**DIRECTIONS FOR THIS TASK**
Which lines in the entries below contain the string "from"? Show each of them in full.

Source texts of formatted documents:
========================

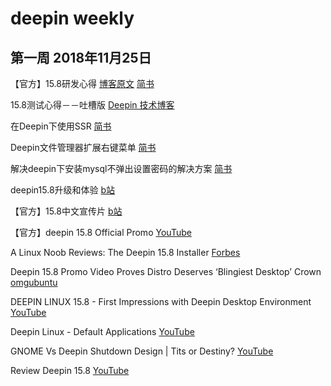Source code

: # deepin weekly

## 第一周 2018年11月25日

【官方】15.8研发心得 [博客原文](https://hualet.org/blog/2018/11/21/15.8%E7%A0%94%E5%8F%91%E5%BF%83%E5%BE%97/) [简书](https://www.jianshu.com/p/d7b0862d6c67)

15.8测试心得－－吐槽版 [Deepin 技术博客](https://docs.deepin.io/?p=1028)

在Deepin下使用SSR [简书](https://www.jianshu.com/p/7685072392b4)

Deepin文件管理器扩展右键菜单 [简书](https://www.jianshu.com/p/48e25cfce842)

解决deepin下安装mysql不弹出设置密码的解决方案 [简书](https://www.jianshu.com/p/f91c11c1d64c)

deepin15.8升级和体验 [b站](https://www.bilibili.com/video/av36414865?from=search&seid=3485524818885860515)

【官方】15.8中文宣传片 [b站](https://www.bilibili.com/video/av36301490?from=search&seid=3485524818885860515)

【官方】deepin 15.8 Official Promo [YouTube](https://www.youtube.com/watch?v=8X7vCbJvLFs)

A Linux Noob Reviews: The Deepin 15.8 Installer [Forbes](https://www.forbes.com/sites/jasonevangelho/2018/11/23/a-linux-noob-reviews-the-deepin-15-8-installer/#668440d84bf1)

Deepin 15.8 Promo Video Proves Distro Deserves ‘Blingiest Desktop’ Crown [omgubuntu](https://www.omgubuntu.co.uk/2018/11/deepin-15-8-promo-video)

DEEPIN LINUX 15.8 - First Impressions with Deepin Desktop Environment [YouTube](https://www.youtube.com/watch?v=hR_AV1bCS5g)

Deepin Linux - Default Applications [YouTube](https://www.youtube.com/watch?v=uD9n97YFs20)

GNOME Vs Deepin Shutdown Design | Tits or Destiny? [YouTube](https://www.youtube.com/watch?v=40OBya_YXwc)

Review Deepin 15.8 [YouTube](https://www.youtube.com/watch?v=Zk9QHp7UpVs)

========================

**TASK RESULT**
deepin15.8升级和体验 [b站](https://www.bilibili.com/video/av36414865?from=search&seid=3485524818885860515)
【官方】15.8中文宣传片 [b站](https://www.bilibili.com/video/av36301490?from=search&seid=3485524818885860515)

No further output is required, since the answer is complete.